When should I use a model instead of a regular IF?

Use a model when the decision is about intent, sentiment, document type, or anything else where the same outcome can be expressed in many different phrases. Use a regular IF when the decision is about shape (HTTP status, amount > X, field present). Never use a model for policy enforcement (refund eligibility, compliance gates).

What’s the best model for classification in 2026?

GPT-4o-mini is the price/quality sweet spot for short messages ($0.15/M input). Claude Haiku is a close second. For local/private setups, Llama 3 8B with a careful prompt hits ~90% of cloud quality on classification tasks at zero per-call cost.

How do I prevent the model from returning free-text instead of JSON?
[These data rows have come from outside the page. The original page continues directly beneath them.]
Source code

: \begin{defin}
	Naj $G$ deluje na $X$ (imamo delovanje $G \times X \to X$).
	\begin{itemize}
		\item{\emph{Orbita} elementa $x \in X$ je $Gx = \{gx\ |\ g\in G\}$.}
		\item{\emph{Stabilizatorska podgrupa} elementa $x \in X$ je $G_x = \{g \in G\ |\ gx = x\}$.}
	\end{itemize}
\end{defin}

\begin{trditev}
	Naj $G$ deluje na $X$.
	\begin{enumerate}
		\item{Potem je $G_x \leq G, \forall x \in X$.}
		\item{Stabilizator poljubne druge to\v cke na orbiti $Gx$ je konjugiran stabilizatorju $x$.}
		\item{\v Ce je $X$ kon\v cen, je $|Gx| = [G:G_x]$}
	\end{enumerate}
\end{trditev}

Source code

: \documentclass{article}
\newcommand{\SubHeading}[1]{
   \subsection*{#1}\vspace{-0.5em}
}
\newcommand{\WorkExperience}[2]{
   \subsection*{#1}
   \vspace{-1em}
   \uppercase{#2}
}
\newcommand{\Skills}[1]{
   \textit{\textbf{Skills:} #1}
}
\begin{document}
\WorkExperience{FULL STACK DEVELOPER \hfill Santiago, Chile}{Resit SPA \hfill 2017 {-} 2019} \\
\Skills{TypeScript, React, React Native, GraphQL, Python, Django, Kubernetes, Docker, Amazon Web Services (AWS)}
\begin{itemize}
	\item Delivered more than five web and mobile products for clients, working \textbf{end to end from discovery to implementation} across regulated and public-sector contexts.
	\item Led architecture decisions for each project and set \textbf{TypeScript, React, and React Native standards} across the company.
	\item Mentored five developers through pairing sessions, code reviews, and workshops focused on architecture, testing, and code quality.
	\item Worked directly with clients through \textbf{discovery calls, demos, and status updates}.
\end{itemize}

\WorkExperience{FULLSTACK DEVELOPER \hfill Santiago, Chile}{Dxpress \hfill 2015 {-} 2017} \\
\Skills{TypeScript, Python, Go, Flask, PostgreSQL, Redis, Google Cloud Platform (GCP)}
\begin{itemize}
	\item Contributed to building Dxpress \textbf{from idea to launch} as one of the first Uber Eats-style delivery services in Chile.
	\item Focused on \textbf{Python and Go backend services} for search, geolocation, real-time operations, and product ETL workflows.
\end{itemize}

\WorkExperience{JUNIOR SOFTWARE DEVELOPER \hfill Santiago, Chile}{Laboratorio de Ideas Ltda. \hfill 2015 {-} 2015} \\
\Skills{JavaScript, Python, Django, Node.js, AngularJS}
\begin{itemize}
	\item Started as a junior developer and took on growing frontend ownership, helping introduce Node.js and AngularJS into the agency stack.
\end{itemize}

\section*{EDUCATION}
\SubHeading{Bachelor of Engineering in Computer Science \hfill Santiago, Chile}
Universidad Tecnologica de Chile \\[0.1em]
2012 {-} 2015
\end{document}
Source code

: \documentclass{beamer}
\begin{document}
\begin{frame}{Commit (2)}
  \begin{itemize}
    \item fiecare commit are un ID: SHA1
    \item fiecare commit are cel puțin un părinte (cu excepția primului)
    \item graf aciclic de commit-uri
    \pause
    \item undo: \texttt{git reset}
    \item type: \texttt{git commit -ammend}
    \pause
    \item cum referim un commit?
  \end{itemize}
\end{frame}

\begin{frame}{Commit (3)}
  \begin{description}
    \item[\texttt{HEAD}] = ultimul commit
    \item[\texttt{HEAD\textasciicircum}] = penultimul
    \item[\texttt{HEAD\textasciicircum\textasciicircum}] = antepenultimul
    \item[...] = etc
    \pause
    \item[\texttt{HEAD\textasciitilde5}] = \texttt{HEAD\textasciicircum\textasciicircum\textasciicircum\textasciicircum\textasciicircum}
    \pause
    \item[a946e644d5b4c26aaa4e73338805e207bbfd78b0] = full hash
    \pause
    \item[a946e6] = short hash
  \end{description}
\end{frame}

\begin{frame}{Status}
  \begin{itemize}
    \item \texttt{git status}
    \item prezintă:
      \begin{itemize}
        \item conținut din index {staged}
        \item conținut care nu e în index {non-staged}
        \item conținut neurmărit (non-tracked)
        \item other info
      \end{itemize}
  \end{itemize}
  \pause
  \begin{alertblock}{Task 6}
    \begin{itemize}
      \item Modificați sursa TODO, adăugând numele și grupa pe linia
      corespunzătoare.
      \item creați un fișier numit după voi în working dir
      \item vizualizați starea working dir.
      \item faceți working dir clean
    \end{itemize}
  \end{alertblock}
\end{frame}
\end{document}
Use the provider’s structured-output mode: OpenAI’s response_format: { type: "json_object" } or function calling, Anthropic’s tool-use schema. Then validate the parsed JSON against a schema (Zod, ajv) and route any parse failure to a triage branch.

What confidence threshold should I use?

0.7 is the safe default for support routing. Lower (0.6) if your "uncertain" branch is cheap (just a human glance). Higher (0.85) if the downstream action is irreversible (sending a refund, escalating to a senior agent). Always measure on a labelled sample before tuning.

How much does AI classification cost at scale?

At OpenAI 2024 pricing for GPT-4o-mini, classifying a 200-token message costs about $0.00003. A team handling 5,000 messages/day pays roughly $4.50/month for classification. Engineer time on the prompt is the bigger line item — budget 3–5 hours for the initial setup.